• DIRECTIONS FOR THIS TASK: Every line below that holds the word "windows" must be listed.

• EXERCISE MATERIALS:
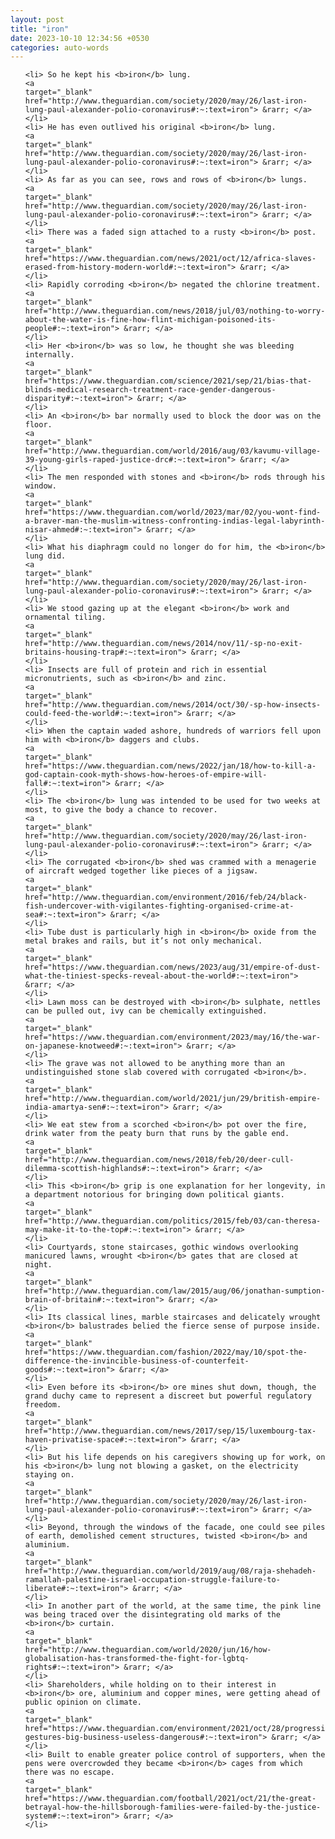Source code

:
 ```yaml
---
layout: post
title: "iron"
date: 2023-10-10 12:34:56 +0530
categories: auto-words
---
```

<ol>

    <li> So he kept his <b>iron</b> lung.
    <a 
    target="_blank" 
    href="http://www.theguardian.com/society/2020/may/26/last-iron-lung-paul-alexander-polio-coronavirus#:~:text=iron"> &rarr; </a>
    </li>
    <li> He has even outlived his original <b>iron</b> lung.
    <a 
    target="_blank" 
    href="http://www.theguardian.com/society/2020/may/26/last-iron-lung-paul-alexander-polio-coronavirus#:~:text=iron"> &rarr; </a>
    </li>
    <li> As far as you can see, rows and rows of <b>iron</b> lungs.
    <a 
    target="_blank" 
    href="http://www.theguardian.com/society/2020/may/26/last-iron-lung-paul-alexander-polio-coronavirus#:~:text=iron"> &rarr; </a>
    </li>
    <li> There was a faded sign attached to a rusty <b>iron</b> post.
    <a 
    target="_blank" 
    href="https://www.theguardian.com/news/2021/oct/12/africa-slaves-erased-from-history-modern-world#:~:text=iron"> &rarr; </a>
    </li>
    <li> Rapidly corroding <b>iron</b> negated the chlorine treatment.
    <a 
    target="_blank" 
    href="http://www.theguardian.com/news/2018/jul/03/nothing-to-worry-about-the-water-is-fine-how-flint-michigan-poisoned-its-people#:~:text=iron"> &rarr; </a>
    </li>
    <li> Her <b>iron</b> was so low, he thought she was bleeding internally.
    <a 
    target="_blank" 
    href="https://www.theguardian.com/science/2021/sep/21/bias-that-blinds-medical-research-treatment-race-gender-dangerous-disparity#:~:text=iron"> &rarr; </a>
    </li>
    <li> An <b>iron</b> bar normally used to block the door was on the floor.
    <a 
    target="_blank" 
    href="http://www.theguardian.com/world/2016/aug/03/kavumu-village-39-young-girls-raped-justice-drc#:~:text=iron"> &rarr; </a>
    </li>
    <li> The men responded with stones and <b>iron</b> rods through his window.
    <a 
    target="_blank" 
    href="https://www.theguardian.com/world/2023/mar/02/you-wont-find-a-braver-man-the-muslim-witness-confronting-indias-legal-labyrinth-nisar-ahmed#:~:text=iron"> &rarr; </a>
    </li>
    <li> What his diaphragm could no longer do for him, the <b>iron</b> lung did.
    <a 
    target="_blank" 
    href="http://www.theguardian.com/society/2020/may/26/last-iron-lung-paul-alexander-polio-coronavirus#:~:text=iron"> &rarr; </a>
    </li>
    <li> We stood gazing up at the elegant <b>iron</b> work and ornamental tiling.
    <a 
    target="_blank" 
    href="http://www.theguardian.com/news/2014/nov/11/-sp-no-exit-britains-housing-trap#:~:text=iron"> &rarr; </a>
    </li>
    <li> Insects are full of protein and rich in essential micronutrients, such as <b>iron</b> and zinc.
    <a 
    target="_blank" 
    href="http://www.theguardian.com/news/2014/oct/30/-sp-how-insects-could-feed-the-world#:~:text=iron"> &rarr; </a>
    </li>
    <li> When the captain waded ashore, hundreds of warriors fell upon him with <b>iron</b> daggers and clubs.
    <a 
    target="_blank" 
    href="https://www.theguardian.com/news/2022/jan/18/how-to-kill-a-god-captain-cook-myth-shows-how-heroes-of-empire-will-fall#:~:text=iron"> &rarr; </a>
    </li>
    <li> The <b>iron</b> lung was intended to be used for two weeks at most, to give the body a chance to recover.
    <a 
    target="_blank" 
    href="http://www.theguardian.com/society/2020/may/26/last-iron-lung-paul-alexander-polio-coronavirus#:~:text=iron"> &rarr; </a>
    </li>
    <li> The corrugated <b>iron</b> shed was crammed with a menagerie of aircraft wedged together like pieces of a jigsaw.
    <a 
    target="_blank" 
    href="http://www.theguardian.com/environment/2016/feb/24/black-fish-undercover-with-vigilantes-fighting-organised-crime-at-sea#:~:text=iron"> &rarr; </a>
    </li>
    <li> Tube dust is particularly high in <b>iron</b> oxide from the metal brakes and rails, but it’s not only mechanical.
    <a 
    target="_blank" 
    href="https://www.theguardian.com/news/2023/aug/31/empire-of-dust-what-the-tiniest-specks-reveal-about-the-world#:~:text=iron"> &rarr; </a>
    </li>
    <li> Lawn moss can be destroyed with <b>iron</b> sulphate, nettles can be pulled out, ivy can be chemically extinguished.
    <a 
    target="_blank" 
    href="https://www.theguardian.com/environment/2023/may/16/the-war-on-japanese-knotweed#:~:text=iron"> &rarr; </a>
    </li>
    <li> The grave was not allowed to be anything more than an undistinguished stone slab covered with corrugated <b>iron</b>.
    <a 
    target="_blank" 
    href="http://www.theguardian.com/world/2021/jun/29/british-empire-india-amartya-sen#:~:text=iron"> &rarr; </a>
    </li>
    <li> We eat stew from a scorched <b>iron</b> pot over the fire, drink water from the peaty burn that runs by the gable end.
    <a 
    target="_blank" 
    href="http://www.theguardian.com/news/2018/feb/20/deer-cull-dilemma-scottish-highlands#:~:text=iron"> &rarr; </a>
    </li>
    <li> This <b>iron</b> grip is one explanation for her longevity, in a department notorious for bringing down political giants.
    <a 
    target="_blank" 
    href="http://www.theguardian.com/politics/2015/feb/03/can-theresa-may-make-it-to-the-top#:~:text=iron"> &rarr; </a>
    </li>
    <li> Courtyards, stone staircases, gothic windows overlooking manicured lawns, wrought <b>iron</b> gates that are closed at night.
    <a 
    target="_blank" 
    href="http://www.theguardian.com/law/2015/aug/06/jonathan-sumption-brain-of-britain#:~:text=iron"> &rarr; </a>
    </li>
    <li> Its classical lines, marble staircases and delicately wrought <b>iron</b> balustrades belied the fierce sense of purpose inside.
    <a 
    target="_blank" 
    href="https://www.theguardian.com/fashion/2022/may/10/spot-the-difference-the-invincible-business-of-counterfeit-goods#:~:text=iron"> &rarr; </a>
    </li>
    <li> Even before its <b>iron</b> ore mines shut down, though, the grand duchy came to represent a discreet but powerful regulatory freedom.
    <a 
    target="_blank" 
    href="http://www.theguardian.com/news/2017/sep/15/luxembourg-tax-haven-privatise-space#:~:text=iron"> &rarr; </a>
    </li>
    <li> But his life depends on his caregivers showing up for work, on his <b>iron</b> lung not blowing a gasket, on the electricity staying on.
    <a 
    target="_blank" 
    href="http://www.theguardian.com/society/2020/may/26/last-iron-lung-paul-alexander-polio-coronavirus#:~:text=iron"> &rarr; </a>
    </li>
    <li> Beyond, through the windows of the facade, one could see piles of earth, demolished cement structures, twisted <b>iron</b> and aluminium.
    <a 
    target="_blank" 
    href="http://www.theguardian.com/world/2019/aug/08/raja-shehadeh-ramallah-palestine-israel-occupation-struggle-failure-to-liberate#:~:text=iron"> &rarr; </a>
    </li>
    <li> In another part of the world, at the same time, the pink line was being traced over the disintegrating old marks of the <b>iron</b> curtain.
    <a 
    target="_blank" 
    href="http://www.theguardian.com/world/2020/jun/16/how-globalisation-has-transformed-the-fight-for-lgbtq-rights#:~:text=iron"> &rarr; </a>
    </li>
    <li> Shareholders, while holding on to their interest in <b>iron</b> ore, aluminium and copper mines, were getting ahead of public opinion on climate.
    <a 
    target="_blank" 
    href="https://www.theguardian.com/environment/2021/oct/28/progressive-gestures-big-business-useless-dangerous#:~:text=iron"> &rarr; </a>
    </li>
    <li> Built to enable greater police control of supporters, when the pens were overcrowded they became <b>iron</b> cages from which there was no escape.
    <a 
    target="_blank" 
    href="https://www.theguardian.com/football/2021/oct/21/the-great-betrayal-how-the-hillsborough-families-were-failed-by-the-justice-system#:~:text=iron"> &rarr; </a>
    </li>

• RESPONSE:
    <li> Courtyards, stone staircases, gothic windows overlooking manicured lawns, wrought <b>iron</b> gates that are closed at night.
    <li> Beyond, through the windows of the facade, one could see piles of earth, demolished cement structures, twisted <b>iron</b> and aluminium.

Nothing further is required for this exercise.